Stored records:
________________________________________

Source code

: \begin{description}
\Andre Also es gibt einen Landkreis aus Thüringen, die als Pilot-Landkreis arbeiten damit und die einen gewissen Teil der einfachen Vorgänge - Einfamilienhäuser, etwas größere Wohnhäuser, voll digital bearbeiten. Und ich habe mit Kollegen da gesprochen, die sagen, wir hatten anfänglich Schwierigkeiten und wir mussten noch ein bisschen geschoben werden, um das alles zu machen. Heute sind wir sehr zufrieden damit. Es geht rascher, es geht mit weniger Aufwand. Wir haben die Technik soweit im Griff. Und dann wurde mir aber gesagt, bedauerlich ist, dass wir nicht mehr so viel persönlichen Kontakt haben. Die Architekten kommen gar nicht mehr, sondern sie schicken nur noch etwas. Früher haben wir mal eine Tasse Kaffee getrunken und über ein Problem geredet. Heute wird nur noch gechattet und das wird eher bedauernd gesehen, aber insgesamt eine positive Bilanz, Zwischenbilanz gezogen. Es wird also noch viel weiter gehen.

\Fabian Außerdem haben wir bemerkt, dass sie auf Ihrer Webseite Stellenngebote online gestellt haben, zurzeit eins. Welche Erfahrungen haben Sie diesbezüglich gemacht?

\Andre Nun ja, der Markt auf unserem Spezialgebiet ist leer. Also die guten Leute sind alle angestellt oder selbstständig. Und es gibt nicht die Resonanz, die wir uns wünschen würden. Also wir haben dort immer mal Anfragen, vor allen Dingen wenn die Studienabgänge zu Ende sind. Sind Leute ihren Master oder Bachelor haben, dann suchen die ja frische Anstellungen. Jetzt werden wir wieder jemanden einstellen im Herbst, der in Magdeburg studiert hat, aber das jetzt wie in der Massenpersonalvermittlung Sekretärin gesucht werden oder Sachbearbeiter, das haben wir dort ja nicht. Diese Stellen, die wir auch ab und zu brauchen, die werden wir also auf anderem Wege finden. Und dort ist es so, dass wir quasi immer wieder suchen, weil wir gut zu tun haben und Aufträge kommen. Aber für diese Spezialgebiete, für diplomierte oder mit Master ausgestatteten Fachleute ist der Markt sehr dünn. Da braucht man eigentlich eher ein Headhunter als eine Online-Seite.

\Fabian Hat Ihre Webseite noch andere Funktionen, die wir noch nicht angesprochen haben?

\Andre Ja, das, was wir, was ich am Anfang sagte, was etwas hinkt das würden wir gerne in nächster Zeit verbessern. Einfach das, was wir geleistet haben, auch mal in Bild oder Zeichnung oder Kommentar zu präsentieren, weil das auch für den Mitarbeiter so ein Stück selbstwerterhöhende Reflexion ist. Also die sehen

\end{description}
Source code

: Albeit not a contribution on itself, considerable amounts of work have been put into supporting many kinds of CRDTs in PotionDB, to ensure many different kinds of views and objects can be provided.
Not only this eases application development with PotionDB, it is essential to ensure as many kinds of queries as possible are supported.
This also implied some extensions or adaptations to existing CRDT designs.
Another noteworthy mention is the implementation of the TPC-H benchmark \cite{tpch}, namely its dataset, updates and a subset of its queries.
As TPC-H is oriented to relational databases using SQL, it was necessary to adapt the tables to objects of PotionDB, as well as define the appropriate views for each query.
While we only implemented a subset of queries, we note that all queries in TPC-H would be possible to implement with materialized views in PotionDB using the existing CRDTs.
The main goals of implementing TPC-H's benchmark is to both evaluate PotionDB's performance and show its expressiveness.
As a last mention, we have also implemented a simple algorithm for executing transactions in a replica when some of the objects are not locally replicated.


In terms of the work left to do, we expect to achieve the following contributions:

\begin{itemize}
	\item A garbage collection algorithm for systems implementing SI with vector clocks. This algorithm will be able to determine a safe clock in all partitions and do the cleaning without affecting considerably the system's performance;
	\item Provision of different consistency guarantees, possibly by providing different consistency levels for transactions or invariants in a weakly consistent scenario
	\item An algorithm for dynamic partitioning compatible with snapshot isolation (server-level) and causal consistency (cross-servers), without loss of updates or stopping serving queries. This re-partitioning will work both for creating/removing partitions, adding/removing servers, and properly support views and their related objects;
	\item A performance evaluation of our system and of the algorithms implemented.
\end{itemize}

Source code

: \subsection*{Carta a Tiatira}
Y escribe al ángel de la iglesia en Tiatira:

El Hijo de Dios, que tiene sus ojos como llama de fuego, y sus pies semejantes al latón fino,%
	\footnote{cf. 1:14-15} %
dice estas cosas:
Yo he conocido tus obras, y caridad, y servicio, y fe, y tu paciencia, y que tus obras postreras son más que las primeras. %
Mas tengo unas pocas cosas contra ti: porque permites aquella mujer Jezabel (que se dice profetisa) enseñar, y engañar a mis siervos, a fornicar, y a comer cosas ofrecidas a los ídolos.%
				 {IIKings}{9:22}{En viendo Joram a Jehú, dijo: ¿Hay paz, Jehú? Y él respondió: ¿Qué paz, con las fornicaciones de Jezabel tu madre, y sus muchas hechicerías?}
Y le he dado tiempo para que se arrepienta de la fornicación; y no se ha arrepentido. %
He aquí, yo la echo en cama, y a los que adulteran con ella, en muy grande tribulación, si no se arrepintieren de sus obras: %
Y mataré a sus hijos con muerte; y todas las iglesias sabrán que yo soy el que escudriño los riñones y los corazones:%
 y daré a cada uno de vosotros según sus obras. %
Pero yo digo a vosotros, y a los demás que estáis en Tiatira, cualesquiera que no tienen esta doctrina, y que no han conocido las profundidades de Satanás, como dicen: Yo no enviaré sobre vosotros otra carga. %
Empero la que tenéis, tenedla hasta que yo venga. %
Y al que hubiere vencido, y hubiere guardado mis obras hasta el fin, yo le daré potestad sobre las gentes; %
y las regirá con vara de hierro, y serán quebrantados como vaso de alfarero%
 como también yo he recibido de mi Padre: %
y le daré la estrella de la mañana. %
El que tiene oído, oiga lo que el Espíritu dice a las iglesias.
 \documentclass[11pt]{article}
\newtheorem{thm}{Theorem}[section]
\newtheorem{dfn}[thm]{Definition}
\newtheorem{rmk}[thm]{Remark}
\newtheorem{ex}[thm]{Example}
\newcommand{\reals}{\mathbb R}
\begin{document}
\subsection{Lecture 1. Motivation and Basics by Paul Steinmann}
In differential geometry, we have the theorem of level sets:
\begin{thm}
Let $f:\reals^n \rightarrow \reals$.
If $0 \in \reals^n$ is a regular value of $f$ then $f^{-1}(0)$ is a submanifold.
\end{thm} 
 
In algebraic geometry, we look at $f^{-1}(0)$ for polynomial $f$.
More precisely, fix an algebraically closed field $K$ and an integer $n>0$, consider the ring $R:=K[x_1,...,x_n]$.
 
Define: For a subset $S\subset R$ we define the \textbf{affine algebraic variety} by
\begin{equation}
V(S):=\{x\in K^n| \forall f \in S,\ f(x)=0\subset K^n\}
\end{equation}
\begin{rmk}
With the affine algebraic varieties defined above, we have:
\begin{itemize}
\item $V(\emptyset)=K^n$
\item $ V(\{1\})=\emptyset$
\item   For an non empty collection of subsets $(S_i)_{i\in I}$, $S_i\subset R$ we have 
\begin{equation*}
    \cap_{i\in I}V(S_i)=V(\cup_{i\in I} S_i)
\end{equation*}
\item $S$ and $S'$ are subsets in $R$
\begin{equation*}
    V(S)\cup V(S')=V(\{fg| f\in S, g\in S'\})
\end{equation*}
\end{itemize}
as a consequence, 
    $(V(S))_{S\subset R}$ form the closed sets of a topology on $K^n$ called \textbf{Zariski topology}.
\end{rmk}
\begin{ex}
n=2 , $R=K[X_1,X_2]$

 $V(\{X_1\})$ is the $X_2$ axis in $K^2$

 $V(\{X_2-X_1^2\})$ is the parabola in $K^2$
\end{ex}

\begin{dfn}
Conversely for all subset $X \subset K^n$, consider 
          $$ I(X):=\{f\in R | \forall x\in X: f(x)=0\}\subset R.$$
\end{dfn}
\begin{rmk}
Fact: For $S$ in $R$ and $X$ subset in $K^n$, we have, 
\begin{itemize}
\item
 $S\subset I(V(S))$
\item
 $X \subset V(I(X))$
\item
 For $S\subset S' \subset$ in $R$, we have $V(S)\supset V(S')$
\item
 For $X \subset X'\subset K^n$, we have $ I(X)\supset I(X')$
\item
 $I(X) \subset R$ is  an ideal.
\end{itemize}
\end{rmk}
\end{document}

________________________________________

**Task item**
Go through the data above and tally every line that includes "reals". State only the total.

**Finished exercise**
3